Exercise description
Without including any picture, repeat the records below exactly.

(Rendered images with source text)

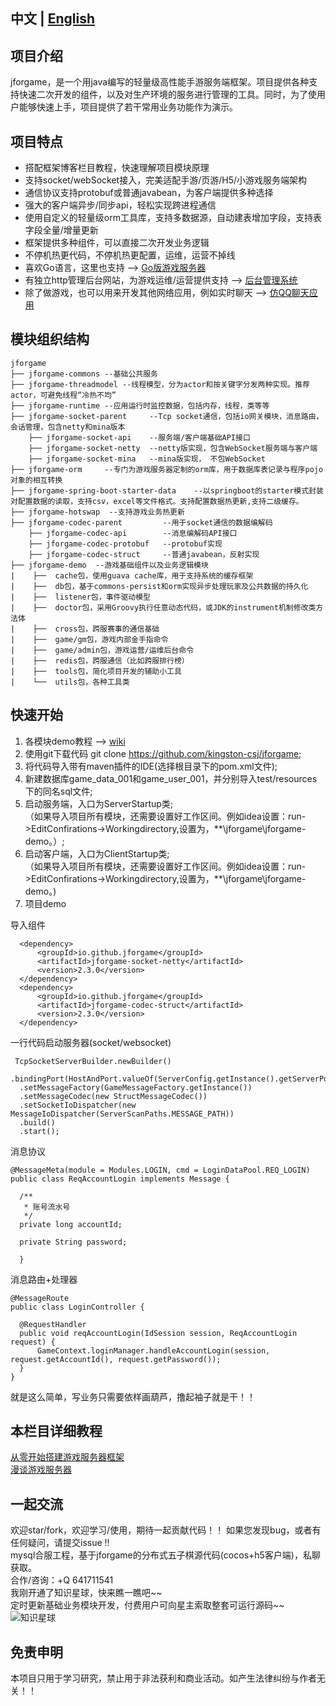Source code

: ﻿  ## 中文 | [English](README_EN.md)  

  ## 项目介绍　　
  jforgame，是一个用java编写的轻量级高性能手游服务端框架。项目提供各种支持快速二次开发的组件，以及对生产环境的服务进行管理的工具。同时，为了使用户能够快速上手，项目提供了若干常用业务功能作为演示。

  ## 项目特点  
  * 搭配框架博客栏目教程，快速理解项目模块原理  
  * 支持socket/webSocket接入，完美适配手游/页游/H5/小游戏服务端架构  
  * 通信协议支持protobuf或普通javabean，为客户端提供多种选择  
  * 强大的客户端异步/同步api，轻松实现跨进程通信
  * 使用自定义的轻量级orm工具库，支持多数据源，自动建表增加字段，支持表字段全量/增量更新
  * 框架提供多种组件，可以直接二次开发业务逻辑  
  * 不停机热更代码，不停机热更配置，运维，运营不掉线
  * 喜欢Go语言，这里也支持  --> [Go版游戏服务器](https://github.com/kingston-csj/gforgame)  
  * 有独立http管理后台网站，为游戏运维/运营提供支持  --> [后台管理系统](https://github.com/kingston-csj/gamekeeper)  
  * 除了做游戏，也可以用来开发其他网络应用，例如实时聊天  --> [仿QQ聊天应用](https://github.com/kingston-csj/im)  


  ## 模块组织结构  
  ``` git
  jforgame
  ├── jforgame-commons --基础公共服务  
  ├── jforgame-threadmodel --线程模型，分为actor和按关键字分发两种实现。推荐actor，可避免线程“冷热不均”
  ├── jforgame-runtime --应用运行时监控数据，包括内存，线程，类等等
  ├── jforgame-socket-parent     --Tcp socket通信，包括io网关模块，消息路由，会话管理，包含netty和mina版本      
      ├── jforgame-socket-api    --服务端/客户端基础API接口
      ├── jforgame-socket-netty  --netty版实现，包含WebSocket服务端与客户端
      ├── jforgame-socket-mina   --mina版实现， 不包WebSocket
  ├── jforgame-orm     --专门为游戏服务器定制的orm库，用于数据库表记录与程序pojo对象的相互转换        
  ├── jforgame-spring-boot-starter-data    --以springboot的starter模式封装对配置数据的读取，支持csv，excel等文件格式。支持配置数据热更新,支持二级缓存。       
  ├── jforgame-hotswap  --支持游戏业务热更新
  ├── jforgame-codec-parent         --用于socket通信的数据编解码  
      ├── jforgame-codec-api        --消息编解码API接口
      ├── jforgame-codec-protobuf   --protobuf实现
      ├── jforgame-codec-struct     --普通javabean，反射实现  
  ├── jforgame-demo  --游戏基础组件以及业务逻辑模块  
  |    ├──  cache包，使用guava cache库，用于支持系统的缓存框架    
  |    ├──  db包，基于commons-persist和orm实现异步处理玩家及公共数据的持久化  
  |    ├──  listener包，事件驱动模型  
  |    ├──  doctor包，采用Groovy执行任意动态代码，或JDK的instrument机制修改类方法体 
  |    ├──  cross包，跨服赛事的通信基础 
  |    ├──  game/gm包，游戏内部金手指命令
  |    ├──  game/admin包，游戏运营/运维后台命令  
  |    ├──  redis包，跨服通信（比如跨服排行榜）  
  |    ├──  tools包，简化项目开发的辅助小工具  
  |    └──  utils包，各种工具类    
  ```

  ## 快速开始  
  1. 各模块demo教程 --> [wiki](https://github.com/kingston-csj/jforgame/wiki/Examples)  
  2. 使用git下载代码 git clone https://github.com/kingston-csj/jforgame;  
  3. 将代码导入带有maven插件的IDE(选择根目录下的pom.xml文件);  
  4. 新建数据库game_data_001和game_user_001，并分别导入test/resources下的同名sql文件;  
  5. 启动服务端，入口为ServerStartup类;    
  （如果导入项目所有模块，还需要设置好工作区间。例如idea设置：run->EditConfirations->Workingdirectory,设置为，**\jforgame\jforgame-demo。）;  
  6. 启动客户端，入口为ClientStartup类;  
  （如果导入项目所有模块，还需要设置好工作区间。例如idea设置：run->EditConfirations->Workingdirectory,设置为，**\jforgame\jforgame-demo。)  
  7. 项目demo

  导入组件
  ```
    <dependency>
        <groupId>io.github.jforgame</groupId>
        <artifactId>jforgame-socket-netty</artifactId>
        <version>2.3.0</version>
    </dependency>
    <dependency>
        <groupId>io.github.jforgame</groupId>
        <artifactId>jforgame-codec-struct</artifactId>
        <version>2.3.0</version>
    </dependency>
  ```  
 
  一行代码启动服务器(socket/websocket)
  ```
   TcpSocketServerBuilder.newBuilder()
    .bindingPort(HostAndPort.valueOf(ServerConfig.getInstance().getServerPort()))
    .setMessageFactory(GameMessageFactory.getInstance())
    .setMessageCodec(new StructMessageCodec())
    .setSocketIoDispatcher(new MessageIoDispatcher(ServerScanPaths.MESSAGE_PATH))
    .build()
    .start();
  ```  

  消息协议
  ```
  @MessageMeta(module = Modules.LOGIN, cmd = LoginDataPool.REQ_LOGIN)
  public class ReqAccountLogin implements Message {

    /**
     * 账号流水号
     */
    private long accountId;

    private String password;
    
    }
  ```

  消息路由+处理器
  ```
  @MessageRoute
  public class LoginController {

	@RequestHandler
	public void reqAccountLogin(IdSession session, ReqAccountLogin request) {
        GameContext.loginManager.handleAccountLogin(session, request.getAccountId(), request.getPassword());
	}
  }
  ```
  就是这么简单，写业务只需要依样画葫芦，撸起袖子就是干！！

  ## 本栏目详细教程   
  [从零开始搭建游戏服务器框架](https://blog.csdn.net/littleschemer/category_9269220.html)  
  [漫谈游戏服务器](https://blog.csdn.net/littleschemer/category_12576391.html)    

  ## 一起交流  
  欢迎star/fork，欢迎学习/使用，期待一起贡献代码！！
  如果您发现bug，或者有任何疑问，请提交issue !!  
  mysql合服工程，基于jforgame的分布式五子棋源代码(cocos+h5客户端)，私聊获取。  
  合作/咨询：+Q 641711541  
  我刚开通了知识星球，快来瞧一瞧吧~~  
  定时更新基础业务模块开发，付费用户可向星主索取整套可运行源码~~  
  ![](/screenshots/zsxq.jpg "知识星球")

   ## 免责申明
   本项目只用于学习研究，禁止用于非法获利和商业活动。如产生法律纠纷与作者无关！！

Output for this exercise
Source code

: ﻿  ## 中文 | [English](README_EN.md)  

  ## 项目介绍　　
  jforgame，是一个用java编写的轻量级高性能手游服务端框架。项目提供各种支持快速二次开发的组件，以及对生产环境的服务进行管理的工具。同时，为了使用户能够快速上手，项目提供了若干常用业务功能作为演示。

  ## 项目特点  
  * 搭配框架博客栏目教程，快速理解项目模块原理  
  * 支持socket/webSocket接入，完美适配手游/页游/H5/小游戏服务端架构  
  * 通信协议支持protobuf或普通javabean，为客户端提供多种选择  
  * 强大的客户端异步/同步api，轻松实现跨进程通信
  * 使用自定义的轻量级orm工具库，支持多数据源，自动建表增加字段，支持表字段全量/增量更新
  * 框架提供多种组件，可以直接二次开发业务逻辑  
  * 不停机热更代码，不停机热更配置，运维，运营不掉线
  * 喜欢Go语言，这里也支持  --> [Go版游戏服务器](https://github.com/kingston-csj/gforgame)  
  * 有独立http管理后台网站，为游戏运维/运营提供支持  --> [后台管理系统](https://github.com/kingston-csj/gamekeeper)  
  * 除了做游戏，也可以用来开发其他网络应用，例如实时聊天  --> [仿QQ聊天应用](https://github.com/kingston-csj/im)  


  ## 模块组织结构  
  ``` git
  jforgame
  ├── jforgame-commons --基础公共服务  
  ├── jforgame-threadmodel --线程模型，分为actor和按关键字分发两种实现。推荐actor，可避免线程“冷热不均”
  ├── jforgame-runtime --应用运行时监控数据，包括内存，线程，类等等
  ├── jforgame-socket-parent     --Tcp socket通信，包括io网关模块，消息路由，会话管理，包含netty和mina版本      
      ├── jforgame-socket-api    --服务端/客户端基础API接口
      ├── jforgame-socket-netty  --netty版实现，包含WebSocket服务端与客户端
      ├── jforgame-socket-mina   --mina版实现， 不包WebSocket
  ├── jforgame-orm     --专门为游戏服务器定制的orm库，用于数据库表记录与程序pojo对象的相互转换        
  ├── jforgame-spring-boot-starter-data    --以springboot的starter模式封装对配置数据的读取，支持csv，excel等文件格式。支持配置数据热更新,支持二级缓存。       
  ├── jforgame-hotswap  --支持游戏业务热更新
  ├── jforgame-codec-parent         --用于socket通信的数据编解码  
      ├── jforgame-codec-api        --消息编解码API接口
      ├── jforgame-codec-protobuf   --protobuf实现
      ├── jforgame-codec-struct     --普通javabean，反射实现  
  ├── jforgame-demo  --游戏基础组件以及业务逻辑模块  
  |    ├──  cache包，使用guava cache库，用于支持系统的缓存框架    
  |    ├──  db包，基于commons-persist和orm实现异步处理玩家及公共数据的持久化  
  |    ├──  listener包，事件驱动模型  
  |    ├──  doctor包，采用Groovy执行任意动态代码，或JDK的instrument机制修改类方法体 
  |    ├──  cross包，跨服赛事的通信基础 
  |    ├──  game/gm包，游戏内部金手指命令
  |    ├──  game/admin包，游戏运营/运维后台命令  
  |    ├──  redis包，跨服通信（比如跨服排行榜）  
  |    ├──  tools包，简化项目开发的辅助小工具  
  |    └──  utils包，各种工具类    
  ```

  ## 快速开始  
  1. 各模块demo教程 --> [wiki](https://github.com/kingston-csj/jforgame/wiki/Examples)  
  2. 使用git下载代码 git clone https://github.com/kingston-csj/jforgame;  
  3. 将代码导入带有maven插件的IDE(选择根目录下的pom.xml文件);  
  4. 新建数据库game_data_001和game_user_001，并分别导入test/resources下的同名sql文件;  
  5. 启动服务端，入口为ServerStartup类;    
  （如果导入项目所有模块，还需要设置好工作区间。例如idea设置：run->EditConfirations->Workingdirectory,设置为，**\jforgame\jforgame-demo。）;  
  6. 启动客户端，入口为ClientStartup类;  
  （如果导入项目所有模块，还需要设置好工作区间。例如idea设置：run->EditConfirations->Workingdirectory,设置为，**\jforgame\jforgame-demo。)  
  7. 项目demo

  导入组件
  ```
    <dependency>
        <groupId>io.github.jforgame</groupId>
        <artifactId>jforgame-socket-netty</artifactId>
        <version>2.3.0</version>
    </dependency>
    <dependency>
        <groupId>io.github.jforgame</groupId>
        <artifactId>jforgame-codec-struct</artifactId>
        <version>2.3.0</version>
    </dependency>
  ```  
 
  一行代码启动服务器(socket/websocket)
  ```
   TcpSocketServerBuilder.newBuilder()
    .bindingPort(HostAndPort.valueOf(ServerConfig.getInstance().getServerPort()))
    .setMessageFactory(GameMessageFactory.getInstance())
    .setMessageCodec(new StructMessageCodec())
    .setSocketIoDispatcher(new MessageIoDispatcher(ServerScanPaths.MESSAGE_PATH))
    .build()
    .start();
  ```  

  消息协议
  ```
  @MessageMeta(module = Modules.LOGIN, cmd = LoginDataPool.REQ_LOGIN)
  public class ReqAccountLogin implements Message {

    /**
     * 账号流水号
     */
    private long accountId;

    private String password;
    
    }
  ```

  消息路由+处理器
  ```
  @MessageRoute
  public class LoginController {

	@RequestHandler
	public void reqAccountLogin(IdSession session, ReqAccountLogin request) {
        GameContext.loginManager.handleAccountLogin(session, request.getAccountId(), request.getPassword());
	}
  }
  ```
  就是这么简单，写业务只需要依样画葫芦，撸起袖子就是干！！

  ## 本栏目详细教程   
  [从零开始搭建游戏服务器框架](https://blog.csdn.net/littleschemer/category_9269220.html)  
  [漫谈游戏服务器](https://blog.csdn.net/littleschemer/category_12576391.html)    

  ## 一起交流  
  欢迎star/fork，欢迎学习/使用，期待一起贡献代码！！
  如果您发现bug，或者有任何疑问，请提交issue !!  
  mysql合服工程，基于jforgame的分布式五子棋源代码(cocos+h5客户端)，私聊获取。  
  合作/咨询：+Q 641711541  
  我刚开通了知识星球，快来瞧一瞧吧~~  
  定时更新基础业务模块开发，付费用户可向星主索取整套可运行源码~~  
  ![](/screenshots/zsxq.jpg "知识星球")

   ## 免责申明
   本项目只用于学习研究，禁止用于非法获利和商业活动。如产生法律纠纷与作者无关！！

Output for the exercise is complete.